▶ Task instructions: The expected answer comprises all lines from the entries that contain the string "with".

▶ Supplied material:
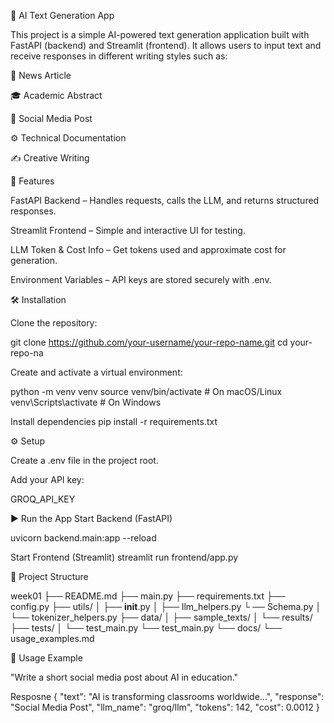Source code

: 🧠 AI Text Generation App

This project is a simple AI-powered text generation application built with FastAPI (backend) and Streamlit (frontend). It allows users to input text and receive responses in different writing styles such as:

📄 News Article

🎓 Academic Abstract

📱 Social Media Post

⚙️ Technical Documentation

✍️ Creative Writing

🚀 Features

FastAPI Backend – Handles requests, calls the LLM, and returns structured responses.

Streamlit Frontend – Simple and interactive UI for testing.

LLM Token & Cost Info – Get tokens used and approximate cost for generation.

Environment Variables – API keys are stored securely with .env.

🛠️ Installation

Clone the repository:

git clone https://github.com/your-username/your-repo-name.git
cd your-repo-na

Create and activate a virtual environment:

python -m venv venv
source venv/bin/activate   # On macOS/Linux
venv\Scripts\activate      # On Windows

Install dependencies 
pip install -r requirements.txt


⚙️ Setup

Create a .env file in the project root.

Add your API key:

GROQ_API_KEY

▶️ Run the App
Start Backend (FastAPI)

uvicorn backend.main:app --reload

Start Frontend (Streamlit)
streamlit run frontend/app.py


📂 Project Structure

week01
├── README.md
├── main.py
├── requirements.txt
├── config.py
├── utils/
│   ├── __init__.py
│   ├── llm_helpers.py
└   ── Schema.py
│   └── tokenizer_helpers.py
├── data/
│   ├── sample_texts/
│   └── results/
├── tests/
│   └── test_main.py 
    └── test_main.py
└── docs/
    └── usage_examples.md


🧪 Usage Example

  "Write a short social media post about AI in education."
  
Resposne
{
  "text": "AI is transforming classrooms worldwide...",
  "response": "Social Media Post",
  "llm_name": "groq/llm",
  "tokens": 142,
  "cost": 0.0012
}

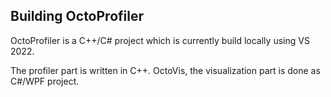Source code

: ## Building OctoProfiler ##

OctoProfiler is a C++/C# project which is currently build locally using VS 2022.

The profiler part is written in C++. OctoVis, the visualization part is done as C#/WPF project.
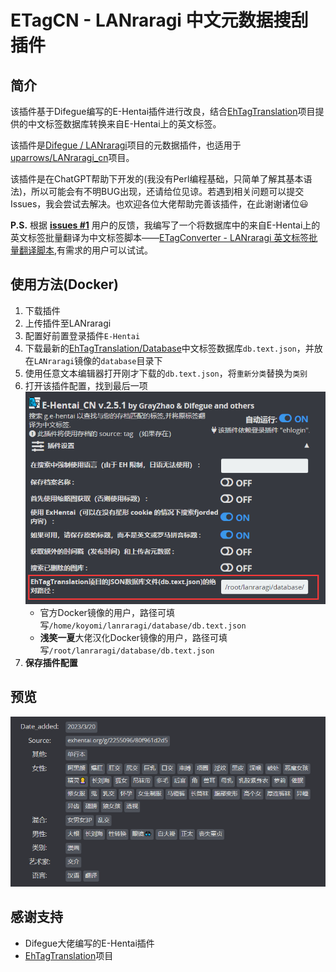# ETagCN - LANraragi 中文元数据搜刮插件

## 简介
该插件基于Difegue编写的E-Hentai插件进行改良，结合[EhTagTranslation](https://github.com/EhTagTranslation/Database)项目提供的中文标签数据库转换来自E-Hentai上的英文标签。

该插件是[Difegue / LANraragi](https://github.com/Difegue/LANraragi)项目的元数据插件，也适用于[uparrows/LANraragi_cn](https://github.com/uparrows/LANraragi_cn)项目。

该插件是在ChatGPT帮助下开发的(我没有Perl编程基础，只简单了解其基本语法)，所以可能会有不明BUG出现，还请给位见谅。若遇到相关问题可以提交Issues，我会尝试去解决。也欢迎各位大佬帮助完善该插件，在此谢谢诸位😃

**P.S.** 根据 **[issues #1](https://github.com/zhy201810576/ETagCN/issues/1)** 用户的反馈，我编写了一个将数据库中的来自E-Hentai上的英文标签批量翻译为中文标签脚本——[ETagConverter - LANraragi 英文标签批量翻译脚本](https://github.com/zhy201810576/ETagConverter),有需求的用户可以试试。

## 使用方法(Docker)
1. 下载插件
2. 上传插件至LANraragi
3. 配置好前置登录插件`E-Hentai`
4. 下载最新的[EhTagTranslation/Database](https://github.com/EhTagTranslation/Database/releases)中文标签数据库`db.text.json`，并放在`LANraragi`镜像的`database`目录下
5. 使用任意文本编辑器打开刚才下载的`db.text.json`，将`重新分类`替换为`类别`
6. 打开该插件配置，找到最后一项
    ![DB Path](./img/db_path.png)
    + 官方Docker镜像的用户，路径可填写`/home/koyomi/lanraragi/database/db.text.json`
    + **浅笑一夏**大佬汉化Docker镜像的用户，路径可填写`/root/lanraragi/database/db.text.json`
7. **保存插件配置**

## 预览
![Preview-01](./img/preview-01.png)


## 感谢支持
+ Difegue大佬编写的E-Hentai插件
+ [EhTagTranslation](https://github.com/EhTagTranslation)项目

▶ Expected answer:
This project is a simple AI-powered text generation application built with FastAPI (backend) and Streamlit (frontend). It allows users to input text and receive responses in different writing styles such as:
Environment Variables – API keys are stored securely with .env.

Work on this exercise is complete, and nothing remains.